◆ **Directions for this task**: Give all of the listing again word for word, with images excluded.

=== Begin Enclosure ===

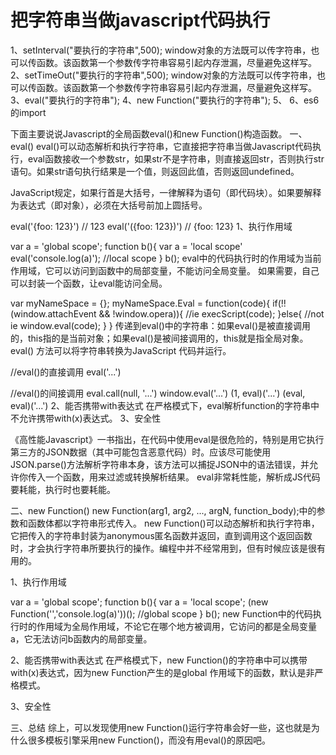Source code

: # 把字符串当做javascript代码执行

1、setInterval("要执行的字符串",500);
window对象的方法既可以传字符串，也可以传函数。该函数第一个参数传字符串容易引起内存泄漏，尽量避免这样写。
2、setTimeOut("要执行的字符串",500);
window对象的方法既可以传字符串，也可以传函数。该函数第一个参数传字符串容易引起内存泄漏，尽量避免这样写。
3、eval("要执行的字符串");
4、new Function("要执行的字符串");
5、<script>"要执行的字符串"</script>
6、es6的import

下面主要说说Javascript的全局函数eval()和new Function()构造函数。
一、eval()
eval()可以动态解析和执行字符串，它直接把字符串当做Javascript代码执行，eval函数接收一个参数str，如果str不是字符串，则直接返回str，否则执行str语句。如果str语句执行结果是一个值，则返回此值，否则返回undefined。

JavaScript规定，如果行首是大括号，一律解释为语句（即代码块）。如果要解释为表达式（即对象），必须在大括号前加上圆括号。

eval('{foo: 123}') // 123
eval('({foo: 123})') // {foo: 123}
1、执行作用域

var a = 'global scope';
function b(){
 var a = 'local scope'
 eval('console.log(a)'); //local scope
}
b();
eval中的代码执行时的作用域为当前作用域，它可以访问到函数中的局部变量，不能访问全局变量。
如果需要，自己可以封装一个函数，让eval能访问全局。

var myNameSpace = {};
myNameSpace.Eval = function(code){ 
  if(!!(window.attachEvent && !window.opera)){ 
    //ie 
    execScript(code); 
  }else{ 
    //not ie 
    window.eval(code); 
  } 
} 
传递到eval()中的字符串：如果eval()是被直接调用的，this指的是当前对象；如果eval()是被间接调用的，this就是指全局对象。eval() 方法可以将字符串转换为JavaScript 代码并运行。

//eval()的直接调用
eval('...')

//eval()的间接调用
eval.call(null, '...')
window.eval('...')
(1, eval)('...')
(eval, eval)('...')
2、能否携带with表达式
在严格模式下，eval解析function的字符串中不允许携带with(x)表达式。
3、安全性

<script>
  var a = 1;
  eval("var a=2;");   //改变了当前域的变量a
  alert(a);
</script>
《高性能Javascript》一书指出，在代码中使用eval是很危险的，特别是用它执行第三方的JSON数据（其中可能包含恶意代码）时。应该尽可能使用JSON.parse()方法解析字符串本身，该方法可以捕捉JSON中的语法错误，并允许你传入一个函数，用来过滤或转换解析结果。
eval非常耗性能，解析成JS代码要耗能，执行时也要耗能。

二、new Function()
new Function(arg1, arg2, ..., argN, function_body);中的参数和函数体都以字符串形式传入。
new Function()可以动态解析和执行字符串，它把传入的字符串封装为anonymous匿名函数并返回，直到调用这个返回函数时，才会执行字符串所要执行的操作。编程中并不经常用到，但有时候应该是很有用的。

1、执行作用域

var a = 'global scope';
function b(){
 var a = 'local scope';
 (new Function('','console.log(a)'))(); //global scope
}
b();
new Function中的代码执行时的作用域为全局作用域，不论它在哪个地方被调用，它访问的都是全局变量a，它无法访问b函数内的局部变量。

2、能否携带with表达式
在严格模式下，new Function()的字符串中可以携带with(x)表达式，因为new Function产生的是global 作用域下的函数，默认是非严格模式。

3、安全性

<script>
  var a = 1;   
  new Function("var a=3;")();   //不改变当前作用域的变量
  alert(a);
</script>
三、总结
综上，可以发现使用new Function()运行字符串会好一些，这也就是为什么很多模板引擎采用new Function()，而没有用eval()的原因吧。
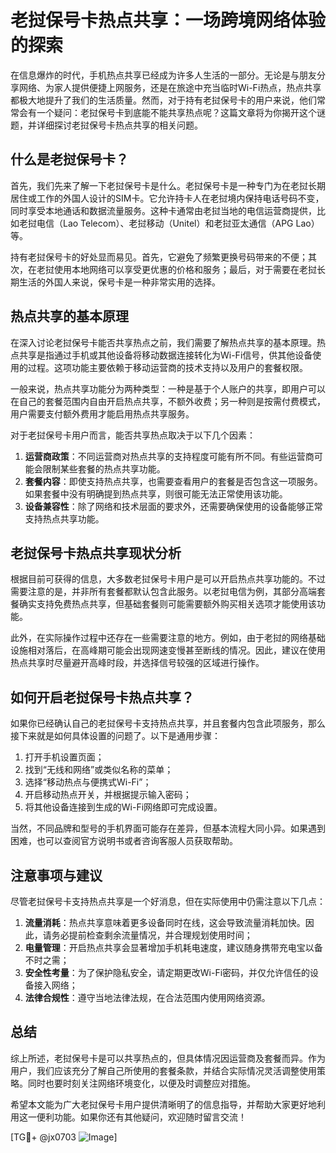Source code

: # 老挝保号卡热点共享：一场跨境网络体验的探索

在信息爆炸的时代，手机热点共享已经成为许多人生活的一部分。无论是与朋友分享网络、为家人提供便捷上网服务，还是在旅途中充当临时Wi-Fi热点，热点共享都极大地提升了我们的生活质量。然而，对于持有老挝保号卡的用户来说，他们常常会有一个疑问：老挝保号卡到底能不能共享热点呢？这篇文章将为你揭开这个谜题，并详细探讨老挝保号卡热点共享的相关问题。

## 什么是老挝保号卡？

首先，我们先来了解一下老挝保号卡是什么。老挝保号卡是一种专门为在老挝长期居住或工作的外国人设计的SIM卡。它允许持卡人在老挝境内保持电话号码不变，同时享受本地通话和数据流量服务。这种卡通常由老挝当地的电信运营商提供，比如老挝电信（Lao Telecom）、老挝移动（Unitel）和老挝亚太通信（APG Lao）等。

持有老挝保号卡的好处显而易见。首先，它避免了频繁更换号码带来的不便；其次，在老挝使用本地网络可以享受更优惠的价格和服务；最后，对于需要在老挝长期生活的外国人来说，保号卡是一种非常实用的选择。

## 热点共享的基本原理

在深入讨论老挝保号卡能否共享热点之前，我们需要了解热点共享的基本原理。热点共享是指通过手机或其他设备将移动数据连接转化为Wi-Fi信号，供其他设备使用的过程。这项功能主要依赖于移动运营商的技术支持以及用户的套餐权限。

一般来说，热点共享功能分为两种类型：一种是基于个人账户的共享，即用户可以在自己的套餐范围内自由开启热点共享，不额外收费；另一种则是按需付费模式，用户需要支付额外费用才能启用热点共享服务。

对于老挝保号卡用户而言，能否共享热点取决于以下几个因素：

1. **运营商政策**：不同运营商对热点共享的支持程度可能有所不同。有些运营商可能会限制某些套餐的热点共享功能。
2. **套餐内容**：即使支持热点共享，也需要查看用户的套餐是否包含这一项服务。如果套餐中没有明确提到热点共享，则很可能无法正常使用该功能。
3. **设备兼容性**：除了网络和技术层面的要求外，还需要确保使用的设备能够正常支持热点共享功能。

## 老挝保号卡热点共享现状分析

根据目前可获得的信息，大多数老挝保号卡用户是可以开启热点共享功能的。不过需要注意的是，并非所有套餐都默认包含此服务。以老挝电信为例，其部分高端套餐确实支持免费热点共享，但基础套餐则可能需要额外购买相关选项才能使用该功能。

此外，在实际操作过程中还存在一些需要注意的地方。例如，由于老挝的网络基础设施相对落后，在高峰期可能会出现网速变慢甚至断线的情况。因此，建议在使用热点共享时尽量避开高峰时段，并选择信号较强的区域进行操作。

## 如何开启老挝保号卡热点共享？

如果你已经确认自己的老挝保号卡支持热点共享，并且套餐内包含此项服务，那么接下来就是如何具体设置的问题了。以下是通用步骤：

1. 打开手机设置页面；
2. 找到“无线和网络”或类似名称的菜单；
3. 选择“移动热点与便携式Wi-Fi”；
4. 开启移动热点开关，并根据提示输入密码；
5. 将其他设备连接到生成的Wi-Fi网络即可完成设置。

当然，不同品牌和型号的手机界面可能存在差异，但基本流程大同小异。如果遇到困难，也可以查阅官方说明书或者咨询客服人员获取帮助。

## 注意事项与建议

尽管老挝保号卡支持热点共享是一个好消息，但在实际使用中仍需注意以下几点：

1. **流量消耗**：热点共享意味着更多设备同时在线，这会导致流量消耗加快。因此，请务必提前检查剩余流量情况，并合理规划使用时间；
2. **电量管理**：开启热点共享会显著增加手机耗电速度，建议随身携带充电宝以备不时之需；
3. **安全性考量**：为了保护隐私安全，请定期更改Wi-Fi密码，并仅允许信任的设备接入网络；
4. **法律合规性**：遵守当地法律法规，在合法范围内使用网络资源。

## 总结

综上所述，老挝保号卡是可以共享热点的，但具体情况因运营商及套餐而异。作为用户，我们应该充分了解自己所使用的套餐条款，并结合实际情况灵活调整使用策略。同时也要时刻关注网络环境变化，以便及时调整应对措施。

希望本文能为广大老挝保号卡用户提供清晰明了的信息指导，并帮助大家更好地利用这一便利功能。如果你还有其他疑问，欢迎随时留言交流！

[TG💪+ @jx0703 ![Image](https://github.com/user-attachments/assets/dbca1d08-cadb-493c-b0ec-ad6f7a83f270)]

=== End Enclosure ===

◆ **Your response**:
Source code

: # 把字符串当做javascript代码执行

1、setInterval("要执行的字符串",500);
window对象的方法既可以传字符串，也可以传函数。该函数第一个参数传字符串容易引起内存泄漏，尽量避免这样写。
2、setTimeOut("要执行的字符串",500);
window对象的方法既可以传字符串，也可以传函数。该函数第一个参数传字符串容易引起内存泄漏，尽量避免这样写。
3、eval("要执行的字符串");
4、new Function("要执行的字符串");
5、<script>"要执行的字符串"</script>
6、es6的import

下面主要说说Javascript的全局函数eval()和new Function()构造函数。
一、eval()
eval()可以动态解析和执行字符串，它直接把字符串当做Javascript代码执行，eval函数接收一个参数str，如果str不是字符串，则直接返回str，否则执行str语句。如果str语句执行结果是一个值，则返回此值，否则返回undefined。

JavaScript规定，如果行首是大括号，一律解释为语句（即代码块）。如果要解释为表达式（即对象），必须在大括号前加上圆括号。

eval('{foo: 123}') // 123
eval('({foo: 123})') // {foo: 123}
1、执行作用域

var a = 'global scope';
function b(){
 var a = 'local scope'
 eval('console.log(a)'); //local scope
}
b();
eval中的代码执行时的作用域为当前作用域，它可以访问到函数中的局部变量，不能访问全局变量。
如果需要，自己可以封装一个函数，让eval能访问全局。

var myNameSpace = {};
myNameSpace.Eval = function(code){ 
  if(!!(window.attachEvent && !window.opera)){ 
    //ie 
    execScript(code); 
  }else{ 
    //not ie 
    window.eval(code); 
  } 
} 
传递到eval()中的字符串：如果eval()是被直接调用的，this指的是当前对象；如果eval()是被间接调用的，this就是指全局对象。eval() 方法可以将字符串转换为JavaScript 代码并运行。

//eval()的直接调用
eval('...')

//eval()的间接调用
eval.call(null, '...')
window.eval('...')
(1, eval)('...')
(eval, eval)('...')
2、能否携带with表达式
在严格模式下，eval解析function的字符串中不允许携带with(x)表达式。
3、安全性

<script>
  var a = 1;
  eval("var a=2;");   //改变了当前域的变量a
  alert(a);
</script>
《高性能Javascript》一书指出，在代码中使用eval是很危险的，特别是用它执行第三方的JSON数据（其中可能包含恶意代码）时。应该尽可能使用JSON.parse()方法解析字符串本身，该方法可以捕捉JSON中的语法错误，并允许你传入一个函数，用来过滤或转换解析结果。
eval非常耗性能，解析成JS代码要耗能，执行时也要耗能。

二、new Function()
new Function(arg1, arg2, ..., argN, function_body);中的参数和函数体都以字符串形式传入。
new Function()可以动态解析和执行字符串，它把传入的字符串封装为anonymous匿名函数并返回，直到调用这个返回函数时，才会执行字符串所要执行的操作。编程中并不经常用到，但有时候应该是很有用的。

1、执行作用域

var a = 'global scope';
function b(){
 var a = 'local scope';
 (new Function('','console.log(a)'))(); //global scope
}
b();
new Function中的代码执行时的作用域为全局作用域，不论它在哪个地方被调用，它访问的都是全局变量a，它无法访问b函数内的局部变量。

2、能否携带with表达式
在严格模式下，new Function()的字符串中可以携带with(x)表达式，因为new Function产生的是global 作用域下的函数，默认是非严格模式。

3、安全性

<script>
  var a = 1;   
  new Function("var a=3;")();   //不改变当前作用域的变量
  alert(a);
</script>
三、总结
综上，可以发现使用new Function()运行字符串会好一些，这也就是为什么很多模板引擎采用new Function()，而没有用eval()的原因吧。
Source code

: # 老挝保号卡热点共享：一场跨境网络体验的探索

在信息爆炸的时代，手机热点共享已经成为许多人生活的一部分。无论是与朋友分享网络、为家人提供便捷上网服务，还是在旅途中充当临时Wi-Fi热点，热点共享都极大地提升了我们的生活质量。然而，对于持有老挝保号卡的用户来说，他们常常会有一个疑问：老挝保号卡到底能不能共享热点呢？这篇文章将为你揭开这个谜题，并详细探讨老挝保号卡热点共享的相关问题。

## 什么是老挝保号卡？

首先，我们先来了解一下老挝保号卡是什么。老挝保号卡是一种专门为在老挝长期居住或工作的外国人设计的SIM卡。它允许持卡人在老挝境内保持电话号码不变，同时享受本地通话和数据流量服务。这种卡通常由老挝当地的电信运营商提供，比如老挝电信（Lao Telecom）、老挝移动（Unitel）和老挝亚太通信（APG Lao）等。

持有老挝保号卡的好处显而易见。首先，它避免了频繁更换号码带来的不便；其次，在老挝使用本地网络可以享受更优惠的价格和服务；最后，对于需要在老挝长期生活的外国人来说，保号卡是一种非常实用的选择。

## 热点共享的基本原理

在深入讨论老挝保号卡能否共享热点之前，我们需要了解热点共享的基本原理。热点共享是指通过手机或其他设备将移动数据连接转化为Wi-Fi信号，供其他设备使用的过程。这项功能主要依赖于移动运营商的技术支持以及用户的套餐权限。

一般来说，热点共享功能分为两种类型：一种是基于个人账户的共享，即用户可以在自己的套餐范围内自由开启热点共享，不额外收费；另一种则是按需付费模式，用户需要支付额外费用才能启用热点共享服务。

对于老挝保号卡用户而言，能否共享热点取决于以下几个因素：

1. **运营商政策**：不同运营商对热点共享的支持程度可能有所不同。有些运营商可能会限制某些套餐的热点共享功能。
2. **套餐内容**：即使支持热点共享，也需要查看用户的套餐是否包含这一项服务。如果套餐中没有明确提到热点共享，则很可能无法正常使用该功能。
3. **设备兼容性**：除了网络和技术层面的要求外，还需要确保使用的设备能够正常支持热点共享功能。

## 老挝保号卡热点共享现状分析

根据目前可获得的信息，大多数老挝保号卡用户是可以开启热点共享功能的。不过需要注意的是，并非所有套餐都默认包含此服务。以老挝电信为例，其部分高端套餐确实支持免费热点共享，但基础套餐则可能需要额外购买相关选项才能使用该功能。

此外，在实际操作过程中还存在一些需要注意的地方。例如，由于老挝的网络基础设施相对落后，在高峰期可能会出现网速变慢甚至断线的情况。因此，建议在使用热点共享时尽量避开高峰时段，并选择信号较强的区域进行操作。

## 如何开启老挝保号卡热点共享？

如果你已经确认自己的老挝保号卡支持热点共享，并且套餐内包含此项服务，那么接下来就是如何具体设置的问题了。以下是通用步骤：

1. 打开手机设置页面；
2. 找到“无线和网络”或类似名称的菜单；
3. 选择“移动热点与便携式Wi-Fi”；
4. 开启移动热点开关，并根据提示输入密码；
5. 将其他设备连接到生成的Wi-Fi网络即可完成设置。

当然，不同品牌和型号的手机界面可能存在差异，但基本流程大同小异。如果遇到困难，也可以查阅官方说明书或者咨询客服人员获取帮助。

## 注意事项与建议

尽管老挝保号卡支持热点共享是一个好消息，但在实际使用中仍需注意以下几点：

1. **流量消耗**：热点共享意味着更多设备同时在线，这会导致流量消耗加快。因此，请务必提前检查剩余流量情况，并合理规划使用时间；
2. **电量管理**：开启热点共享会显著增加手机耗电速度，建议随身携带充电宝以备不时之需；
3. **安全性考量**：为了保护隐私安全，请定期更改Wi-Fi密码，并仅允许信任的设备接入网络；
4. **法律合规性**：遵守当地法律法规，在合法范围内使用网络资源。

## 总结

综上所述，老挝保号卡是可以共享热点的，但具体情况因运营商及套餐而异。作为用户，我们应该充分了解自己所使用的套餐条款，并结合实际情况灵活调整使用策略。同时也要时刻关注网络环境变化，以便及时调整应对措施。

希望本文能为广大老挝保号卡用户提供清晰明了的信息指导，并帮助大家更好地利用这一便利功能。如果你还有其他疑问，欢迎随时留言交流！

[TG💪+ @jx0703 ![Image](https://github.com/user-attachments/assets/dbca1d08-cadb-493c-b0ec-ad6f7a83f270)]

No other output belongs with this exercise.